### [What needs to be done]
Every record must be repeated exactly; omit any pictures they contain.

### [Data to examine]
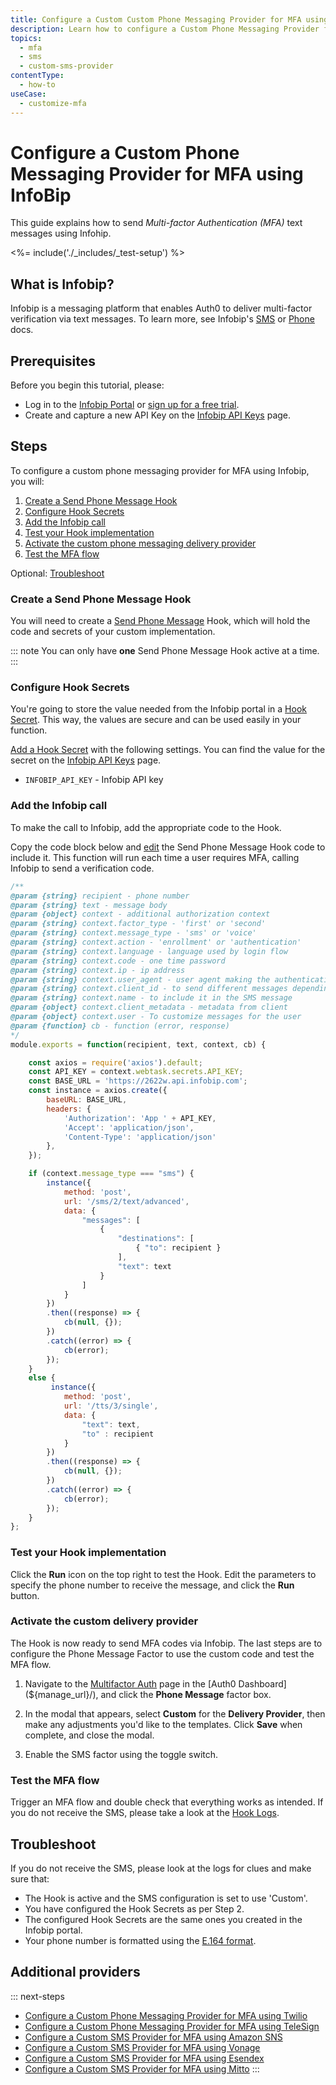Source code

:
 ```yaml
---
title: Configure a Custom Custom Phone Messaging Provider for MFA using Infobip
description: Learn how to configure a Custom Phone Messaging Provider for multifactor authentication (MFA) using Infobip.
topics:
  - mfa
  - sms
  - custom-sms-provider
contentType:
  - how-to
useCase:
  - customize-mfa
---
```

# Configure a Custom Phone Messaging Provider for MFA using InfoBip

This guide explains how to send <dfn data-key="multifactor-authentication">Multi-factor Authentication (MFA)</dfn> text messages using Infohip.

<%= include('./_includes/_test-setup') %>

## What is Infobip?

Infobip is a messaging platform that enables Auth0 to deliver multi-factor verification via text messages. To learn more, see Infobip's [SMS](https://www.infobip.com/products/sms) or [Phone](https://www.infobip.com/products/voice) docs.

## Prerequisites

Before you begin this tutorial, please:

* Log in to the [Infobip Portal](https://portal.infobip.com/) or [sign up for a free trial](https://www.infobip.com/signup).
* Create and capture a new API Key on the [Infobip API Keys](https://portal.infobip.com/.settings/accounts/api-keys) page.

## Steps

To configure a custom phone messaging provider for MFA using Infobip, you will:

1. [Create a Send Phone Message Hook](#create-a-send-phone-message-hook)
2. [Configure Hook Secrets](#configure-hook-secrets)
3. [Add the Infobip call](#add-the-infobip-call)
4. [Test your Hook implementation](#test-your-hook-implementation)
5. [Activate the custom phone messaging delivery provider](#activate-the-custom-delivery-provider)
6. [Test the MFA flow](#test-the-mfa-flow)

Optional: [Troubleshoot](#troubleshoot)

### Create a Send Phone Message Hook

You will need to create a [Send Phone Message](/hooks/extensibility-points/send-phone-message) Hook, which will hold the code and secrets of your custom implementation.

::: note
You can only have **one** Send Phone Message Hook active at a time.
:::

### Configure Hook Secrets

You're going to store the value needed from the Infobip portal in a [Hook Secret](/hooks/secrets). This way, the values are secure and can be used easily in your function.

[Add a Hook Secret](/hooks/secrets/create) with the following settings. You can find the value for the secret on the [Infobip API Keys](https://portal.infobip.com/.settings/accounts/api-keys) page.

* `INFOBIP_API_KEY` - Infobip API key

### Add the Infobip call

To make the call to Infobip, add the appropriate code to the Hook.

Copy the code block below and [edit](/hooks/update) the Send Phone Message Hook code to include it. This function will run each time a user requires MFA, calling Infobip to send a verification code.

```js
/**
@param {string} recipient - phone number
@param {string} text - message body
@param {object} context - additional authorization context
@param {string} context.factor_type - 'first' or 'second'
@param {string} context.message_type - 'sms' or 'voice'
@param {string} context.action - 'enrollment' or 'authentication'
@param {string} context.language - language used by login flow
@param {string} context.code - one time password
@param {string} context.ip - ip address
@param {string} context.user_agent - user agent making the authentication request
@param {string} context.client_id - to send different messages depending on the client id
@param {string} context.name - to include it in the SMS message
@param {object} context.client_metadata - metadata from client
@param {object} context.user - To customize messages for the user
@param {function} cb - function (error, response)
*/
module.exports = function(recipient, text, context, cb) {

    const axios = require('axios').default;
    const API_KEY = context.webtask.secrets.API_KEY;
    const BASE_URL = 'https://2622w.api.infobip.com';
    const instance = axios.create({
        baseURL: BASE_URL,
        headers: {
            'Authorization': 'App ' + API_KEY,
            'Accept': 'application/json',
            'Content-Type': 'application/json'
        },
    });

    if (context.message_type === "sms") {
        instance({
            method: 'post',
            url: '/sms/2/text/advanced',
            data: {
                "messages": [
                    {
                        "destinations": [
                            { "to": recipient }
                        ],
                        "text": text
                    }
                ]
            }
        })
        .then((response) => {
            cb(null, {});
        })
        .catch((error) => {
            cb(error);
        });
    }
    else {
         instance({
            method: 'post',
            url: '/tts/3/single',
            data: {
                "text": text,
                "to" : recipient
            }
        })
        .then((response) => {
            cb(null, {});
        })
        .catch((error) => {
            cb(error);
        });    
    }
};
```

### Test your Hook implementation

Click the **Run** icon on the top right to test the Hook. Edit the parameters to specify the phone number to receive the message, and click the **Run** button.

### Activate the custom delivery provider

The Hook is now ready to send MFA codes via Infobip. The last steps are to configure the Phone Message Factor to use the custom code and test the MFA flow.

1. Navigate to the [Multifactor Auth](${manage_url}/#/mfa) page in the [Auth0 Dashboard](${manage_url}/), and click the **Phone Message** factor box.

2. In the modal that appears, select **Custom** for the **Delivery Provider**, then make any adjustments you'd like to the templates. Click **Save** when complete, and close the modal.

3. Enable the SMS factor using the toggle switch.

### Test the MFA flow

Trigger an MFA flow and double check that everything works as intended. If you do not receive the SMS, please take a look at the [Hook Logs](/hooks/view-logs).

## Troubleshoot

If you do not receive the SMS, please look at the logs for clues and make sure that:

- The Hook is active and the SMS configuration is set to use 'Custom'.
- You have configured the Hook Secrets as per Step 2.
- The configured Hook Secrets are the same ones you created in the Infobip portal.
- Your phone number is formatted using the [E.164 format](https://en.wikipedia.org/wiki/E.164).

## Additional providers

::: next-steps
* [Configure a Custom Phone Messaging Provider for MFA using Twilio](/mfa/send-phone-message-hook-twilio)
* [Configure a Custom Phone Messaging Provider for MFA using TeleSign](/mfa/send-phone-message-hook-telesign)
* [Configure a Custom SMS Provider for MFA using Amazon SNS](/mfa/send-phone-message-hook-amazon-sns)
* [Configure a Custom SMS Provider for MFA using Vonage](/mfa/send-phone-message-hook-vonage)
* [Configure a Custom SMS Provider for MFA using Esendex](/mfa/send-phone-message-hook-esendex)
* [Configure a Custom SMS Provider for MFA using Mitto](/mfa/send-phone-message-hook-mitto)
:::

### [Output for this task]
Source code

:
 ```yaml
---
title: Configure a Custom Custom Phone Messaging Provider for MFA using Infobip
description: Learn how to configure a Custom Phone Messaging Provider for multifactor authentication (MFA) using Infobip.
topics:
  - mfa
  - sms
  - custom-sms-provider
contentType:
  - how-to
useCase:
  - customize-mfa
---
```

# Configure a Custom Phone Messaging Provider for MFA using InfoBip

This guide explains how to send <dfn data-key="multifactor-authentication">Multi-factor Authentication (MFA)</dfn> text messages using Infohip.

<%= include('./_includes/_test-setup') %>

## What is Infobip?

Infobip is a messaging platform that enables Auth0 to deliver multi-factor verification via text messages. To learn more, see Infobip's [SMS](https://www.infobip.com/products/sms) or [Phone](https://www.infobip.com/products/voice) docs.

## Prerequisites

Before you begin this tutorial, please:

* Log in to the [Infobip Portal](https://portal.infobip.com/) or [sign up for a free trial](https://www.infobip.com/signup).
* Create and capture a new API Key on the [Infobip API Keys](https://portal.infobip.com/.settings/accounts/api-keys) page.

## Steps

To configure a custom phone messaging provider for MFA using Infobip, you will:

1. [Create a Send Phone Message Hook](#create-a-send-phone-message-hook)
2. [Configure Hook Secrets](#configure-hook-secrets)
3. [Add the Infobip call](#add-the-infobip-call)
4. [Test your Hook implementation](#test-your-hook-implementation)
5. [Activate the custom phone messaging delivery provider](#activate-the-custom-delivery-provider)
6. [Test the MFA flow](#test-the-mfa-flow)

Optional: [Troubleshoot](#troubleshoot)

### Create a Send Phone Message Hook

You will need to create a [Send Phone Message](/hooks/extensibility-points/send-phone-message) Hook, which will hold the code and secrets of your custom implementation.

::: note
You can only have **one** Send Phone Message Hook active at a time.
:::

### Configure Hook Secrets

You're going to store the value needed from the Infobip portal in a [Hook Secret](/hooks/secrets). This way, the values are secure and can be used easily in your function.

[Add a Hook Secret](/hooks/secrets/create) with the following settings. You can find the value for the secret on the [Infobip API Keys](https://portal.infobip.com/.settings/accounts/api-keys) page.

* `INFOBIP_API_KEY` - Infobip API key

### Add the Infobip call

To make the call to Infobip, add the appropriate code to the Hook.

Copy the code block below and [edit](/hooks/update) the Send Phone Message Hook code to include it. This function will run each time a user requires MFA, calling Infobip to send a verification code.

```js
/**
@param {string} recipient - phone number
@param {string} text - message body
@param {object} context - additional authorization context
@param {string} context.factor_type - 'first' or 'second'
@param {string} context.message_type - 'sms' or 'voice'
@param {string} context.action - 'enrollment' or 'authentication'
@param {string} context.language - language used by login flow
@param {string} context.code - one time password
@param {string} context.ip - ip address
@param {string} context.user_agent - user agent making the authentication request
@param {string} context.client_id - to send different messages depending on the client id
@param {string} context.name - to include it in the SMS message
@param {object} context.client_metadata - metadata from client
@param {object} context.user - To customize messages for the user
@param {function} cb - function (error, response)
*/
module.exports = function(recipient, text, context, cb) {

    const axios = require('axios').default;
    const API_KEY = context.webtask.secrets.API_KEY;
    const BASE_URL = 'https://2622w.api.infobip.com';
    const instance = axios.create({
        baseURL: BASE_URL,
        headers: {
            'Authorization': 'App ' + API_KEY,
            'Accept': 'application/json',
            'Content-Type': 'application/json'
        },
    });

    if (context.message_type === "sms") {
        instance({
            method: 'post',
            url: '/sms/2/text/advanced',
            data: {
                "messages": [
                    {
                        "destinations": [
                            { "to": recipient }
                        ],
                        "text": text
                    }
                ]
            }
        })
        .then((response) => {
            cb(null, {});
        })
        .catch((error) => {
            cb(error);
        });
    }
    else {
         instance({
            method: 'post',
            url: '/tts/3/single',
            data: {
                "text": text,
                "to" : recipient
            }
        })
        .then((response) => {
            cb(null, {});
        })
        .catch((error) => {
            cb(error);
        });    
    }
};
```

### Test your Hook implementation

Click the **Run** icon on the top right to test the Hook. Edit the parameters to specify the phone number to receive the message, and click the **Run** button.

### Activate the custom delivery provider

The Hook is now ready to send MFA codes via Infobip. The last steps are to configure the Phone Message Factor to use the custom code and test the MFA flow.

1. Navigate to the [Multifactor Auth](${manage_url}/#/mfa) page in the [Auth0 Dashboard](${manage_url}/), and click the **Phone Message** factor box.

2. In the modal that appears, select **Custom** for the **Delivery Provider**, then make any adjustments you'd like to the templates. Click **Save** when complete, and close the modal.

3. Enable the SMS factor using the toggle switch.

### Test the MFA flow

Trigger an MFA flow and double check that everything works as intended. If you do not receive the SMS, please take a look at the [Hook Logs](/hooks/view-logs).

## Troubleshoot

If you do not receive the SMS, please look at the logs for clues and make sure that:

- The Hook is active and the SMS configuration is set to use 'Custom'.
- You have configured the Hook Secrets as per Step 2.
- The configured Hook Secrets are the same ones you created in the Infobip portal.
- Your phone number is formatted using the [E.164 format](https://en.wikipedia.org/wiki/E.164).

## Additional providers

::: next-steps
* [Configure a Custom Phone Messaging Provider for MFA using Twilio](/mfa/send-phone-message-hook-twilio)
* [Configure a Custom Phone Messaging Provider for MFA using TeleSign](/mfa/send-phone-message-hook-telesign)
* [Configure a Custom SMS Provider for MFA using Amazon SNS](/mfa/send-phone-message-hook-amazon-sns)
* [Configure a Custom SMS Provider for MFA using Vonage](/mfa/send-phone-message-hook-vonage)
* [Configure a Custom SMS Provider for MFA using Esendex](/mfa/send-phone-message-hook-esendex)
* [Configure a Custom SMS Provider for MFA using Mitto](/mfa/send-phone-message-hook-mitto)
:::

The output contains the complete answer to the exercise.